The parent company, Johnson Stores, had both its headquarters and one of its stores in Larimore.

It was that store which a Fargo man, who wants to remain anonymous, told of in a note to Neighbors.

He is a Fargo native who had relatives in the Langdon-Nekoma, N.D., area, and his parents would drive up to see them Saturdays.

But they didn’t drive through Grand Forks, he says, because, 1) they didn’t like the traffic there, and, 2) Larimore had a Johnson Store.

So the routine went this way: They’d drive through Larimore and have lunch in a café, where his mom would gulp down her food so she could get over to the Johnson Store.

Almost invariably, her son says, she came out of the store with two bags full of items.

His dad wasn’t too thrilled with this routine, but on the other hand, he liked the prices and “the small-town service.”

This would have been from about 1958 to 1966.

Michigan and on

The company was founded by M.A. Johnson, a native of New London, Minn., who attended college in Mayville, N.D.

When he was 18, M.A. began working at his uncle’s general store in Michigan, N.D. By the time he was 21, he was managing the place. That store became the first in his Johnson Stores operation in 1907.

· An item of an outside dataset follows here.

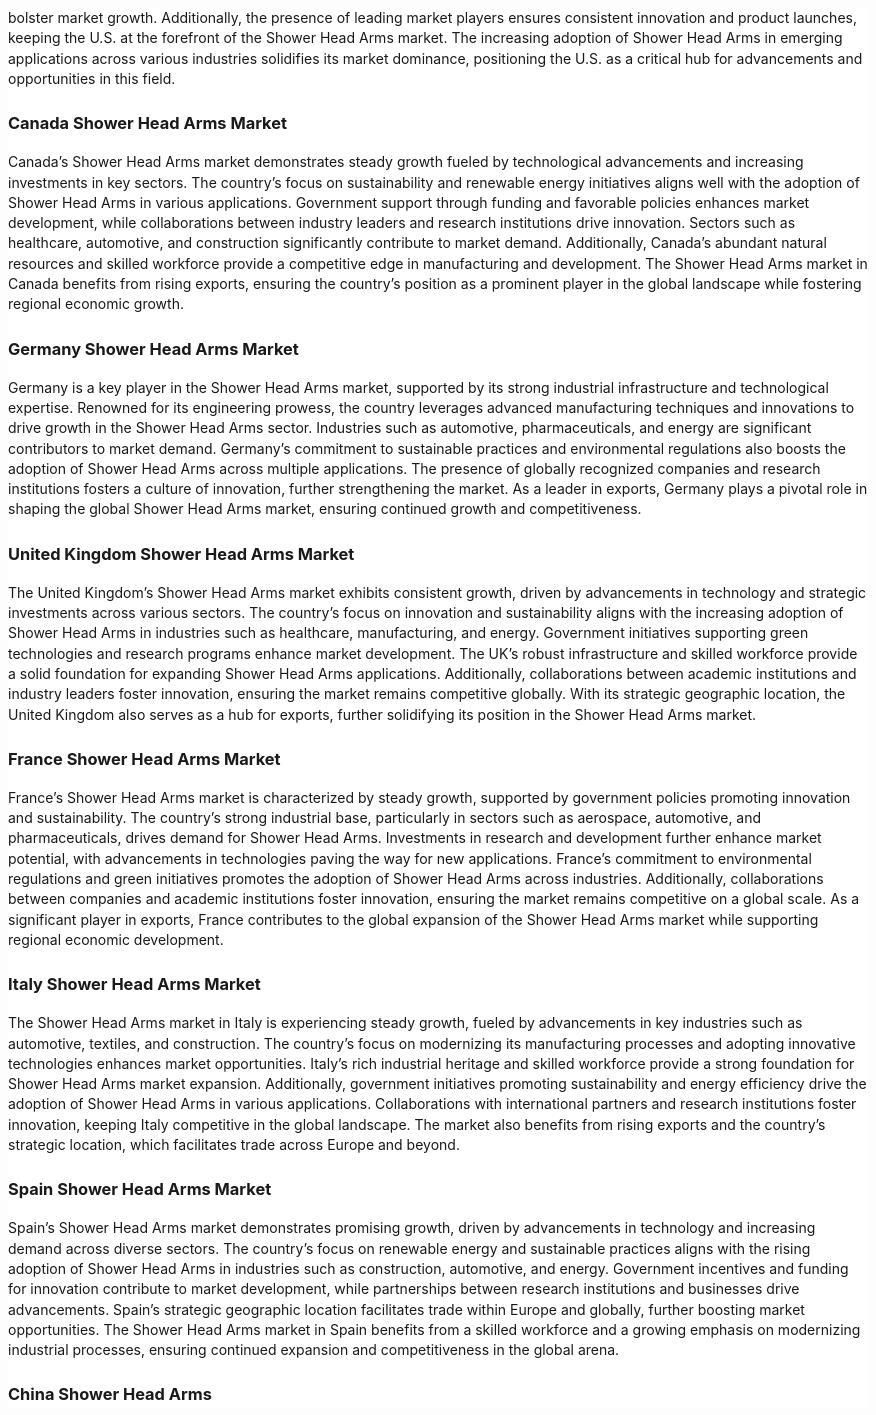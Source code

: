 bolster market growth. Additionally, the presence of leading market players ensures consistent innovation and product launches, keeping the U.S. at the forefront of the Shower Head Arms market. The increasing adoption of Shower Head Arms in emerging applications across various industries solidifies its market dominance, positioning the U.S. as a critical hub for advancements and opportunities in this field.</p><h3>Canada Shower Head Arms Market</h3><p>Canada&rsquo;s Shower Head Arms market demonstrates steady growth fueled by technological advancements and increasing investments in key sectors. The country&rsquo;s focus on sustainability and renewable energy initiatives aligns well with the adoption of Shower Head Arms in various applications. Government support through funding and favorable policies enhances market development, while collaborations between industry leaders and research institutions drive innovation. Sectors such as healthcare, automotive, and construction significantly contribute to market demand. Additionally, Canada&rsquo;s abundant natural resources and skilled workforce provide a competitive edge in manufacturing and development. The Shower Head Arms market in Canada benefits from rising exports, ensuring the country&rsquo;s position as a prominent player in the global landscape while fostering regional economic growth.</p><h3>Germany Shower Head Arms Market</h3><p>Germany is a key player in the Shower Head Arms market, supported by its strong industrial infrastructure and technological expertise. Renowned for its engineering prowess, the country leverages advanced manufacturing techniques and innovations to drive growth in the Shower Head Arms sector. Industries such as automotive, pharmaceuticals, and energy are significant contributors to market demand. Germany&rsquo;s commitment to sustainable practices and environmental regulations also boosts the adoption of Shower Head Arms across multiple applications. The presence of globally recognized companies and research institutions fosters a culture of innovation, further strengthening the market. As a leader in exports, Germany plays a pivotal role in shaping the global Shower Head Arms market, ensuring continued growth and competitiveness.</p><h3>United Kingdom Shower Head Arms Market</h3><p>The United Kingdom&rsquo;s Shower Head Arms market exhibits consistent growth, driven by advancements in technology and strategic investments across various sectors. The country&rsquo;s focus on innovation and sustainability aligns with the increasing adoption of Shower Head Arms in industries such as healthcare, manufacturing, and energy. Government initiatives supporting green technologies and research programs enhance market development. The UK&rsquo;s robust infrastructure and skilled workforce provide a solid foundation for expanding Shower Head Arms applications. Additionally, collaborations between academic institutions and industry leaders foster innovation, ensuring the market remains competitive globally. With its strategic geographic location, the United Kingdom also serves as a hub for exports, further solidifying its position in the Shower Head Arms market.</p><h3>France Shower Head Arms Market</h3><p>France&rsquo;s Shower Head Arms market is characterized by steady growth, supported by government policies promoting innovation and sustainability. The country&rsquo;s strong industrial base, particularly in sectors such as aerospace, automotive, and pharmaceuticals, drives demand for Shower Head Arms. Investments in research and development further enhance market potential, with advancements in technologies paving the way for new applications. France&rsquo;s commitment to environmental regulations and green initiatives promotes the adoption of Shower Head Arms across industries. Additionally, collaborations between companies and academic institutions foster innovation, ensuring the market remains competitive on a global scale. As a significant player in exports, France contributes to the global expansion of the Shower Head Arms market while supporting regional economic development.</p><h3>Italy Shower Head Arms Market</h3><p>The Shower Head Arms market in Italy is experiencing steady growth, fueled by advancements in key industries such as automotive, textiles, and construction. The country&rsquo;s focus on modernizing its manufacturing processes and adopting innovative technologies enhances market opportunities. Italy&rsquo;s rich industrial heritage and skilled workforce provide a strong foundation for Shower Head Arms market expansion. Additionally, government initiatives promoting sustainability and energy efficiency drive the adoption of Shower Head Arms in various applications. Collaborations with international partners and research institutions foster innovation, keeping Italy competitive in the global landscape. The market also benefits from rising exports and the country&rsquo;s strategic location, which facilitates trade across Europe and beyond.</p><h3>Spain Shower Head Arms Market</h3><p>Spain&rsquo;s Shower Head Arms market demonstrates promising growth, driven by advancements in technology and increasing demand across diverse sectors. The country&rsquo;s focus on renewable energy and sustainable practices aligns with the rising adoption of Shower Head Arms in industries such as construction, automotive, and energy. Government incentives and funding for innovation contribute to market development, while partnerships between research institutions and businesses drive advancements. Spain&rsquo;s strategic geographic location facilitates trade within Europe and globally, further boosting market opportunities. The Shower Head Arms market in Spain benefits from a skilled workforce and a growing emphasis on modernizing industrial processes, ensuring continued expansion and competitiveness in the global arena.</p><h3>China Shower Head Arms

Over the years, Johnson Stores were located in Cooperstown, Park River, Lakota, Hillsboro, Hatton, Finley, Edmore, Drayton, Adams, Rugby, Northwood, New Rockford, Maddock, McVille, Portland, Cando, Hope and Stanley as well as in Michigan and Larimore.

The company did well for many years. Total sales in 1974, for instance, totaled $4.7 million. All this led M.A. to become known as the “J.C. Penney of the North.”

M.A. was a friendly man with a look of distinction about him, a man who was respected by his employees and his competitors alike. He died in 1972.

The parent company liquidated in 1983 due, its officials said, to increased competition from discount stores, higher operating costs and that period’s recession. But some locally owned stores continued to operate for some time.

The Larimore store has been torn down, but the large Johnson Stores warehouse, from which goods were trucked to all the stores, still stands.

But for many area residents, the Johnson Stores remain a piece of hometown retail nostalgia.